---- Supplied material

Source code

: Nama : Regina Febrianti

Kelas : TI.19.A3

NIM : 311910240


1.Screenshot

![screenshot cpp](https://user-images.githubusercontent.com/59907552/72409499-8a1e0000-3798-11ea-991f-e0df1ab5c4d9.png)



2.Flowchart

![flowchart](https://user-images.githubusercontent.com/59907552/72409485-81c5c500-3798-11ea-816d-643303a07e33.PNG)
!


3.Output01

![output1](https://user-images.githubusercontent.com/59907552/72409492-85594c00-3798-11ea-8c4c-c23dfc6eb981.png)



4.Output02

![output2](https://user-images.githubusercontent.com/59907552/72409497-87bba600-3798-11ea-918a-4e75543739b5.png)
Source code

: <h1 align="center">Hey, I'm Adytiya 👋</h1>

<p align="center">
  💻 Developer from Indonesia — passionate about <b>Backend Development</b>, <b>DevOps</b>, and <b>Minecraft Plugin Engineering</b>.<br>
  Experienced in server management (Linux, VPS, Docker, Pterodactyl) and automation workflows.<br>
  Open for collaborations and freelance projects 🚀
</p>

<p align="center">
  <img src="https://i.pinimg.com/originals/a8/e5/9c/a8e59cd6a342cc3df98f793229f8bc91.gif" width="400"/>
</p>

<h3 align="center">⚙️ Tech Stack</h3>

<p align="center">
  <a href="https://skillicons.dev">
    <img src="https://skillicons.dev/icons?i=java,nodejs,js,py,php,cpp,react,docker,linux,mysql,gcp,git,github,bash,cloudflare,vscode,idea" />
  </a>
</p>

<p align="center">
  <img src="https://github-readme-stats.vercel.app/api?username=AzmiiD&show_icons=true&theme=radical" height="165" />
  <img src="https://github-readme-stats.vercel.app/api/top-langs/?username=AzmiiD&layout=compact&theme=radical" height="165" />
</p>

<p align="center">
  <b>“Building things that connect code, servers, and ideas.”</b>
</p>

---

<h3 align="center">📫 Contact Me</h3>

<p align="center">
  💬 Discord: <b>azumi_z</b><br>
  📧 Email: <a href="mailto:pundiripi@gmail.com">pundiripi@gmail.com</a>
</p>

--------

Directions: Collect from the data above every line that includes "https".

Exercise solution:
![screenshot cpp](https://user-images.githubusercontent.com/59907552/72409499-8a1e0000-3798-11ea-991f-e0df1ab5c4d9.png)
![flowchart](https://user-images.githubusercontent.com/59907552/72409485-81c5c500-3798-11ea-816d-643303a07e33.PNG)
![output1](https://user-images.githubusercontent.com/59907552/72409492-85594c00-3798-11ea-8c4c-c23dfc6eb981.png)
![output2](https://user-images.githubusercontent.com/59907552/72409497-87bba600-3798-11ea-918a-4e75543739b5.png)
  <img src="https://i.pinimg.com/originals/a8/e5/9c/a8e59cd6a342cc3df98f793229f8bc91.gif" width="400"/>
  <a href="https://skillicons.dev">
    <img src="https://skillicons.dev/icons?i=java,nodejs,js,py,php,cpp,react,docker,linux,mysql,gcp,git,github,bash,cloudflare,vscode,idea" />
  <img src="https://github-readme-stats.vercel.app/api?username=AzmiiD&show_icons=true&theme=radical" height="165" />
  <img src="https://github-readme-stats.vercel.app/api/top-langs/?username=AzmiiD&layout=compact&theme=radical" height="165" />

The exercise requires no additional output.